`I WANT TO SURVIVE...BUT I DON'T WANT TO KOWTOW'
By now, most Hong Kong tycoons have made their peace with China. With the transition to Chinese rule less than three years away, they have cut huge business deals on the mainland while refraining from criticizing Beijing's aging cadres in public. Not so Jimmy Lai. Decked in his hallmark jeans and suspenders, Lai flaunts his antipathy to communism: In his successful magazine, Next, he even described Chinese Premier Li Peng as "a turtle's egg with a zero IQ."
Now the budding media mogul intends to broadcast his independent voice even louder. He's busy planning the June, 1995, launch of Apple, a newspaper with an easy-to-read format and a generous dollop of investigative and political reporting. It's a risky move, especially since Lai has already angered plenty of influential people. But the 45-year-old, who made a fortune by founding the fashion retailer Giordano Holdings Ltd., smells a moneymaking opportunity. While other Hong Kong newspapers "go into self-censorship" as 1997 approaches, he says, "they're going to create a vacuum for us to go in."

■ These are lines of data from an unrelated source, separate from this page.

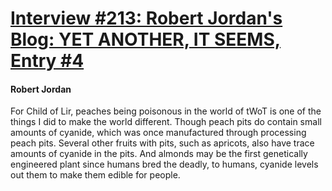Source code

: # [Interview #213: Robert Jordan's Blog: YET ANOTHER, IT SEEMS, Entry #4](https://www.theoryland.com/intvmain.php?i=213#4)

#### Robert Jordan

For Child of Lir, peaches being poisonous in the world of tWoT is one of the things I did to make the world different. Though peach pits do contain small amounts of cyanide, which was once manufactured through processing peach pits. Several other fruits with pits, such as apricots, also have trace amounts of cyanide in the pits. And almonds may be the first genetically engineered plant since humans bred the deadly, to humans, cyanide levels out them to make them edible for people.

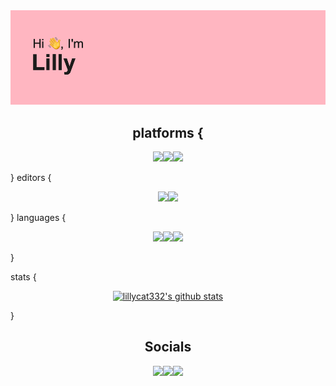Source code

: <img src="header.png">
<h2 align="center">platforms {</h2>
<p align="center">
  <img src="https://img.shields.io/badge/Apple-%23000000.svg?style=for-the-badge&logo=apple&logoColor=white"><img src="https://img.shields.io/badge/iOS-000000?style=for-the-badge&logo=ios&logoColor=white"><img src="https://img.shields.io/badge/mac%20os-000000?style=for-the-badge&logo=macos&logoColor=F0F0F0">
</p>
<p1 align="center">}</p1>
<p1 align="center">editors { </p1>
<p align="center">
  <img src="https://img.shields.io/badge/Xcode-0078d7?style=for-the-badge&logo=Xcode&logoColor=white"><img src="https://img.shields.io/badge/Visual%20Studio%20Code-0078d7.svg?style=for-the-badge&logo=visual-studio-code&logoColor=white">
</p>
<p1 align="center">}</p1>
<p1 align="center">languages { </p1>
<p align="center">
  <img src="https://img.shields.io/badge/swift-F54A2A?style=for-the-badge&logo=swift&logoColor=white"><img src="https://img.shields.io/badge/html5-%23F54A2A.svg?style=for-the-badge&logo=html5&logoColor=white"><img src="https://img.shields.io/badge/c-%23F54A2A.svg?style=for-the-badge&logo=c&logoColor=white">
</p>
<p1 align="center">}</p1>

<p1 align="center">stats  {</p1>
<p align="center">
  <a href="https://github.com/lillycat332">
    <img src="https://github-readme-stats.vercel.app/api?username=lillycat332&hide_border=true&show_icons=true" alt="lillycat332's github stats">
  </a>
</p>
<p1 align="center">}</p1>
<h2 align="center">Socials</h2>
<p align="center">
  <a href="https://dribbble.com/lillyfgsfds"><img src="https://img.shields.io/badge/Dribbble-EA4C89?style=for-the-badge&logo=dribbble&logoColor=white"></a><a href="https://www.youtube.com/channel/UCrrh8KuvEenremkNvCTZAPw"><img src="https://img.shields.io/badge/Youtube-%23EA4C89.svg?style=for-the-badge&logo=YouTube&logoColor=white"></a><a href="https://7daysfree.xyz"><img src="https://img.shields.io/badge/Web-EA4C89?style=for-the-badge&logo=curl&logoColor=white"></a> 
 </p>
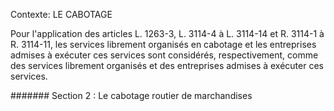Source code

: Contexte: LE CABOTAGE

Pour l'application des articles L. 1263-3, L. 3114-4 à L. 3114-14 et R. 3114-1 à R. 3114-11, les services librement organisés en cabotage et les entreprises admises à exécuter ces services sont considérés, respectivement, comme des services librement organisés et des entreprises admises à exécuter ces services.

####### Section 2 : Le cabotage routier de marchandises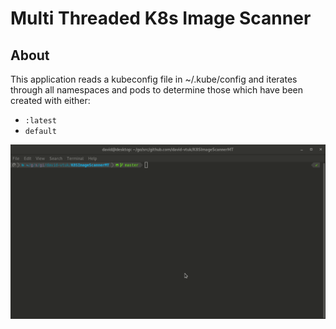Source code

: # Multi Threaded K8s Image Scanner

## About

This application reads a kubeconfig file in ~/.kube/config and iterates through all namespaces and pods to determine those which have been created with either:

* `:latest` 
* `default` 

![alt text](./images/app.gif)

Much more than Lai's fortunes ride on his new venture. In Hong Kong, Lai has set himself up as one of the communist regime's most vocal critics. After the 1997 takeover, Beijing's treatment of people like Lai will indicate how committed the Chinese are to upholding press freedom in Hong Kong. Moreover, if China cracks down on Lai, it may also endanger the city's role as Asia's information capital.
One of Lai's most powerful vehicles may be Apple, which he hopes will appeal to a young audience raised on TV. Modeled partly on
USA Today, it will be "more light, more visual, more convenient, more reader-friendly," he says. Lai already has a winning, youth-oriented formula in Next, the flagship publication of his Next Media Group, which generates $65 million in revenues. Next combines sensationalist stories on lifestyle and entertainment with hard-edged coverage of Hong Kong gangsters and China's rulers.
Lai's candid style has paid off. "Jimmy Lai is gutsy and courageous, but he's also a very shrewd and competent businessman," says John Schidlovsky, director of the Freedom Forum Asian Center, a branch of the Arlington (Va.) media foundation. The numbers bear this observation out: Circulation of Next has jumped from 130,000 last year to 188,000 now, making it the largest weekly magazine in Hong Kong. Lai also expects profits to grow from $12.8 million this year to about $21 million in 1995.
Lai has been honing his business skills for more than 30 years. Born in Guangdong province, he fled across the border to Hong Kong at age 12, starting off as a child laborer in a glove-knitting factory. He rose through the apparel industry and in 1981 created Giordano, the Asian answer to The Gap. Giordano now rakes in $300 million annually selling T-shirts and jeans in more than 250 boutiques. After the flap last summer over his insult of Li, however, Lai gave up his voting rights and stepped down as chairman, although he still owns a 36% stake in the retailer.
That has given Lai more time to concentrate on his passion: publishing. His interest in the business dates from 1989, when the Tiananmen massacre galvanized him into entering the media world. Despite the killings, he concluded that China would have to keep opening to the mutside world, allowing information to flow in.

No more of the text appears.